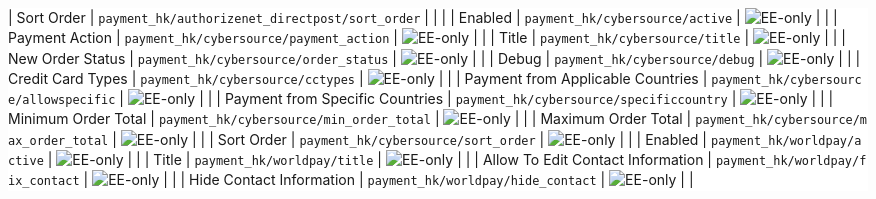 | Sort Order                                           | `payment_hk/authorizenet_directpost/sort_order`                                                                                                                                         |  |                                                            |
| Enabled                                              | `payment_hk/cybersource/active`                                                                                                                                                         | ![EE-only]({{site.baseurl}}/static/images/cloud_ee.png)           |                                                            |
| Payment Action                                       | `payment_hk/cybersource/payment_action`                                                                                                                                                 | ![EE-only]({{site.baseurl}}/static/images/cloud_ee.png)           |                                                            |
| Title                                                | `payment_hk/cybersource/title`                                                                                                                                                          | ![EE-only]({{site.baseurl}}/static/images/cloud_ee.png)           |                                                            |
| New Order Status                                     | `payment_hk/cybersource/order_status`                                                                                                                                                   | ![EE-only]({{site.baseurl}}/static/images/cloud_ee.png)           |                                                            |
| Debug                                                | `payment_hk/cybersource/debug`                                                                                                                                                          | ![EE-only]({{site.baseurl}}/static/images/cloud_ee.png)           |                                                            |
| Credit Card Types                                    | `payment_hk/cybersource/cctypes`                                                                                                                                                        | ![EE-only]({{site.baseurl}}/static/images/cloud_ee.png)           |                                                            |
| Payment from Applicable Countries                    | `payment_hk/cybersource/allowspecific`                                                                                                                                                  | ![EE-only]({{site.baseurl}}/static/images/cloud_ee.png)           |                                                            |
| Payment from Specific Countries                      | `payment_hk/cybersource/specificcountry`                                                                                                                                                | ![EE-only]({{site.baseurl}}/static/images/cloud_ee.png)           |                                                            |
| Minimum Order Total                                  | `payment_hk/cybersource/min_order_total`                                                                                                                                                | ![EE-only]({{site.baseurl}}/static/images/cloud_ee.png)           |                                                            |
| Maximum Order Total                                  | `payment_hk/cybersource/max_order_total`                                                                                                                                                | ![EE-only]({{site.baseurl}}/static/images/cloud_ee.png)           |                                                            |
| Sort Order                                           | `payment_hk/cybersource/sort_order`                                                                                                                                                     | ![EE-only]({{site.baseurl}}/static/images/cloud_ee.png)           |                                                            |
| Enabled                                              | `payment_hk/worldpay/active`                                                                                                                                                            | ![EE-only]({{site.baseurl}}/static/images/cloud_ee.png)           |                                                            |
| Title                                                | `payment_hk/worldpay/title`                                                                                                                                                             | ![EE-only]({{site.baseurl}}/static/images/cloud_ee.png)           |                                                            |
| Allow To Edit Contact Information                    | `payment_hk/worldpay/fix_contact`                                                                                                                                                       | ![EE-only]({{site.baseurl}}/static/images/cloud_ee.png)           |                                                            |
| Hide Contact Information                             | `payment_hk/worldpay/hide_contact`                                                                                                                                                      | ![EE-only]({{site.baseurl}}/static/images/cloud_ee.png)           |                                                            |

----

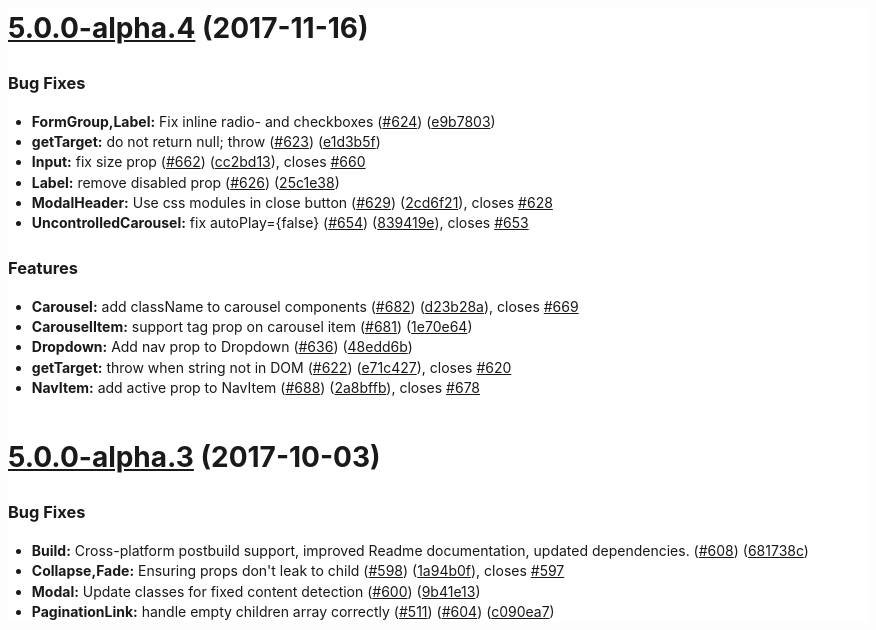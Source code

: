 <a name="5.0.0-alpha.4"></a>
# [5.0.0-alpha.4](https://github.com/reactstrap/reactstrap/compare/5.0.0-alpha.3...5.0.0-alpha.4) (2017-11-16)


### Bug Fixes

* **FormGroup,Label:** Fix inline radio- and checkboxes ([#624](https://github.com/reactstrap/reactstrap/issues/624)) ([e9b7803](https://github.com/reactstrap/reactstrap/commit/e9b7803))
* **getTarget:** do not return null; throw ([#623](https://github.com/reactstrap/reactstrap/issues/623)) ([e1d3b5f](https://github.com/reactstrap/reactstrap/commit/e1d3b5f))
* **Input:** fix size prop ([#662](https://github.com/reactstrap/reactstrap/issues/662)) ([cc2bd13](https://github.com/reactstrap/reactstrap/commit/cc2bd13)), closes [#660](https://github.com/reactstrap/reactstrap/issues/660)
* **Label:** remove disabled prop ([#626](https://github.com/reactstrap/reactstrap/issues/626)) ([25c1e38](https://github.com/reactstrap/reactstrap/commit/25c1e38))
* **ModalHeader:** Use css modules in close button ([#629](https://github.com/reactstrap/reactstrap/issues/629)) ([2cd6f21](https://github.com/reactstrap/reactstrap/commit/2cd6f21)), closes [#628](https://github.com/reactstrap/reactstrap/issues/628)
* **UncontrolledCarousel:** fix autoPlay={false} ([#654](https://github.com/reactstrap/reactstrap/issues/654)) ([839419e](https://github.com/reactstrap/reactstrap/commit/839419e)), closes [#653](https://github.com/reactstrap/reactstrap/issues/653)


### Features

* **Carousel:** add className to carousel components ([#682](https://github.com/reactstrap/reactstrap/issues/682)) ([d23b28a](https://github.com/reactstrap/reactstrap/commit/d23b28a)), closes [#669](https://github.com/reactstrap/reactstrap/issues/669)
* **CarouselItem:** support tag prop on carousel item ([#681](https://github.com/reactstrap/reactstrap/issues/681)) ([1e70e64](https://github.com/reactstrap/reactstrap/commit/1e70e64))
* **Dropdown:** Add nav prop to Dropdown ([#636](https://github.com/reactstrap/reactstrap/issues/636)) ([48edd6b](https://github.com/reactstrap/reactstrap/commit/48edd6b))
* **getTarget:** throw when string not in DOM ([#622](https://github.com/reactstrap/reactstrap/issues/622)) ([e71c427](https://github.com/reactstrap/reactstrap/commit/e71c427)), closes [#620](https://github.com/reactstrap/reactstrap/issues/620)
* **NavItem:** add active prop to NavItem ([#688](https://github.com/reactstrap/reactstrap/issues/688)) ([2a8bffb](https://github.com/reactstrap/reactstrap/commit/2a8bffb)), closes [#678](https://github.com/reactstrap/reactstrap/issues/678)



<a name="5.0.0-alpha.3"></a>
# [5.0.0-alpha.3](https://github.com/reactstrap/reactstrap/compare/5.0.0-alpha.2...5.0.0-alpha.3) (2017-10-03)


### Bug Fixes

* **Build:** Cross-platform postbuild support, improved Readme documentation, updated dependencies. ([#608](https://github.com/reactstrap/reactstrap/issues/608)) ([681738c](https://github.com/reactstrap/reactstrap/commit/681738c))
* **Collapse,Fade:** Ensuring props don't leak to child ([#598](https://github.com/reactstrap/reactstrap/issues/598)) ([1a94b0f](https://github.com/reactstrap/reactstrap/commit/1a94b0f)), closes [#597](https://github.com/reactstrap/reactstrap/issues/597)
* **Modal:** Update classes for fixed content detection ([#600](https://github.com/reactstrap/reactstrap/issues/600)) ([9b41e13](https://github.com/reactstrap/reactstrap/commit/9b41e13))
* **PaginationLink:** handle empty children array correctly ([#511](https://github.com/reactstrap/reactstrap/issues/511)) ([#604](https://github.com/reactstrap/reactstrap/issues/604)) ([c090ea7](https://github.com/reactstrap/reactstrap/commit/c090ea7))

----

EXERCISE GOAL »
In the entries above, find the line holding "### Features" and the line holding "support tag prop", then retype exactly those two lines and every line between them, and nothing else.

EXERCISE RESPONSE »
### Features

* **Carousel:** add className to carousel components ([#682](https://github.com/reactstrap/reactstrap/issues/682)) ([d23b28a](https://github.com/reactstrap/reactstrap/commit/d23b28a)), closes [#669](https://github.com/reactstrap/reactstrap/issues/669)
* **CarouselItem:** support tag prop on carousel item ([#681](https://github.com/reactstrap/reactstrap/issues/681)) ([1e70e64](https://github.com/reactstrap/reactstrap/commit/1e70e64))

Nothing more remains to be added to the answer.